Living costs are soaring, but don't give up just yet.

It's hardly a secret that inflation has been rampant since the start of 2022. These days, consumers are racking up large credit card tabs just to keep up with the cost of essentials like groceries, utilities, and gas. And the problem could get worse before it gets better.

In June, the Consumer Price Index, which measures changes in the cost of consumer goods, rose 9.1% on an annual basis. That's higher than May's reading and higher than the 8.8% increase economists were expecting. That 9.1% measure also marks the highest increase since November of 1981.

Now the good news (well, sort of) is that the Federal Reserve is taking steps to cool inflation by implementing interest rate hikes. The logic is that by making borrowing more expensive, it will lead to a pullback in consumer spending, thereby driving the cost of goods downward. (The Fed's policies could also spur a recession, so there's that.)

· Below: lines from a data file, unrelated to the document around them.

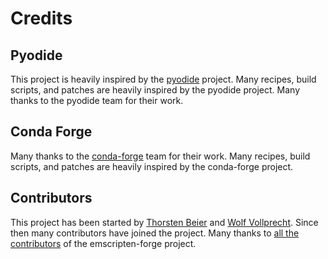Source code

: # Credits

## Pyodide
This project is heavily inspired by the [pyodide](https://pyodide.org/en/stable/) project.
Many recipes, build scripts, and patches are heavily inspired by the pyodide project.
Many thanks to the pyodide team for their work.

## Conda Forge

Many thanks to the [conda-forge](https://conda-forge.org/) team for their work.
Many recipes, build scripts, and patches are heavily inspired by the conda-forge project.


## Contributors

This project has been started by [Thorsten Beier](https://github.com/derthorsten/) and [Wolf Vollprecht](https://github.com/wolfv).
Since then many contributors have joined the project.
Many thanks to [all the contributors](https://github.com/emscripten-forge/recipes/graphs/contributors) of the emscripten-forge project.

Meanwhile, it's important that consumers take steps to protect their money in the face of inflation. Here are some options in that regard.

1. Buy stocks

Any money you might need on hand for near-term goals or emergencies should sit in a savings account, even though the interest you earn on that cash may be fairly minimal. But if you have money you don't plan to use for quite some time, it pays to open a brokerage account or IRA and invest it in stocks. If you choose the right investments, you might grow your money at a rate that beats inflation.

2. Buy I bonds

I bonds are government bonds whose interest rate is tied directly to inflation. Right now, I bonds are paying a lot of interest because inflation levels are high. But that's an easy way for you to snag a large return on your money without taking on the same risks of putting your cash into the stock market.

Now one key difference is that when you buy stocks, you can sell them as you please. Once you purchase I bonds, you must commit to holding them for at least a year, and there are penalties for cashing them out prior to five years. Also, do keep in mind that because I bond interest is pegged to inflation, once living costs come down, those bonds could start to pay less. But right now, they're a solid bet.

3. Pay off high-interest debt

Have a nagging credit card balance or home equity line of credit? Now's the time to get rid of it, before it costs you more. Many high-interest borrowing products also come with variable interest rates. And since the Fed is raising rates, your credit card or HELOC could soon get more expensive to pay off.

Rampant inflation has been with us for months, and it may take time before living costs drop to more moderate, manageable levels. Take these steps to protect your money in the face of wild inflation -- and also, in the face of upcoming interest rate hikes.